Work task: From the first line of the material below through the line containing "<sub>Historische Akkuratesse, Paradigmenwechsel", print every line exactly as it stands, but no pictures.

Available data:
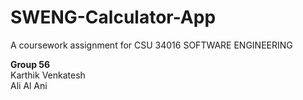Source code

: # SWENG-Calculator-App
A coursework assignment for CSU 34016 SOFTWARE ENGINEERING 

<b>Group 56 </b> </br>
Karthik Venkatesh </br>
Ali Al Ani

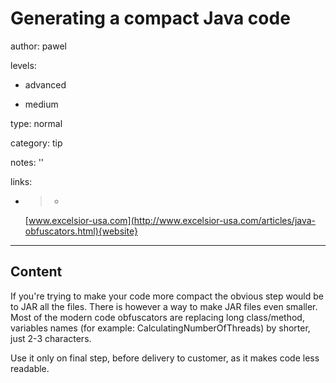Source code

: # Generating a compact Java code
author: pawel

levels:

  - advanced

  - medium

type: normal

category: tip

notes: ''

links:

  - >-
    [www.excelsior-usa.com](http://www.excelsior-usa.com/articles/java-obfuscators.html){website}

---
## Content

If you're trying to make your code more compact the obvious step would be to JAR all the files. There is however a way to make JAR files even smaller. Most of the modern code obfuscators are replacing long class/method, variables names 
(for example: CalculatingNumberOfThreads) by shorter, just 2-3 characters.

Use it only on final step, before delivery to customer, as it makes code less readable.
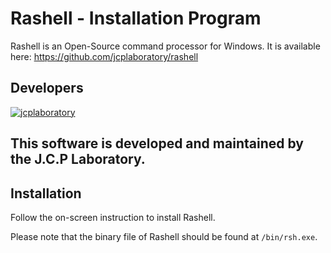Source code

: # Rashell - Installation Program
Rashell is an Open-Source command processor for Windows.
It is available here: https://github.com/jcplaboratory/rashell

Developers
--------------------------------------------
[![jcplaboratory](https://www.jcplaboratory.org/wp-content/uploads/2016/08/nav-banner_ra_large.png?w=250)](http://jcplaboratory.org)

This software is developed and maintained by the J.C.P Laboratory.
--------------------------------------------

Installation
--------------------------------------------
Follow the on-screen instruction to install Rashell.

Please note that the binary file of Rashell should be found at `/bin/rsh.exe`.


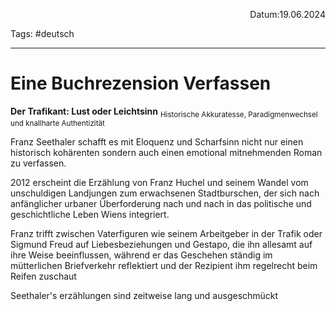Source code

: <p align="right">Datum:19.06.2024</p>

Tags: #deutsch 

---

# Eine Buchrezension Verfassen

**Der Trafikant: Lust oder Leichtsinn**
<sub>Historische Akkuratesse, Paradigmenwechsel und knallharte Authentizität</sub>

Franz Seethaler schafft es mit Eloquenz und Scharfsinn nicht nur einen historisch kohärenten sondern auch einen emotional mitnehmenden Roman zu verfassen. 

2012 erscheint die Erzählung von Franz Huchel und seinem Wandel vom unschuldigen Landjungen zum erwachsenen Stadtburschen, der sich nach anfänglicher urbaner Überforderung nach und nach in das politische und geschichtliche Leben Wiens integriert.

Franz trifft zwischen Vaterfiguren wie seinem Arbeitgeber in der Trafik oder Sigmund Freud auf Liebesbeziehungen und Gestapo, die ihn allesamt auf ihre Weise beeinflussen, während er das Geschehen ständig im mütterlichen Briefverkehr reflektiert und der Rezipient ihm regelrecht beim Reifen zuschaut

Seethaler's erzählungen sind zeitweise lang und ausgeschmückt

Answer:
Source code

: # SWENG-Calculator-App
A coursework assignment for CSU 34016 SOFTWARE ENGINEERING 

<b>Group 56 </b> </br>
Karthik Venkatesh </br>
Ali Al Ani

Source code

: # Generating a compact Java code
author: pawel

levels:

  - advanced

  - medium

type: normal

category: tip

notes: ''

links:

  - >-
    [www.excelsior-usa.com](http://www.excelsior-usa.com/articles/java-obfuscators.html){website}

---
## Content

If you're trying to make your code more compact the obvious step would be to JAR all the files. There is however a way to make JAR files even smaller. Most of the modern code obfuscators are replacing long class/method, variables names 
(for example: CalculatingNumberOfThreads) by shorter, just 2-3 characters.

Use it only on final step, before delivery to customer, as it makes code less readable.
Source code

: # Rashell - Installation Program
Rashell is an Open-Source command processor for Windows.
It is available here: https://github.com/jcplaboratory/rashell

Developers
--------------------------------------------
[![jcplaboratory](https://www.jcplaboratory.org/wp-content/uploads/2016/08/nav-banner_ra_large.png?w=250)](http://jcplaboratory.org)

This software is developed and maintained by the J.C.P Laboratory.
--------------------------------------------

Installation
--------------------------------------------
Follow the on-screen instruction to install Rashell.

Please note that the binary file of Rashell should be found at `/bin/rsh.exe`.


Source code

: <p align="right">Datum:19.06.2024</p>

Tags: #deutsch 

---

# Eine Buchrezension Verfassen

**Der Trafikant: Lust oder Leichtsinn**
<sub>Historische Akkuratesse, Paradigmenwechsel und knallharte Authentizität</sub>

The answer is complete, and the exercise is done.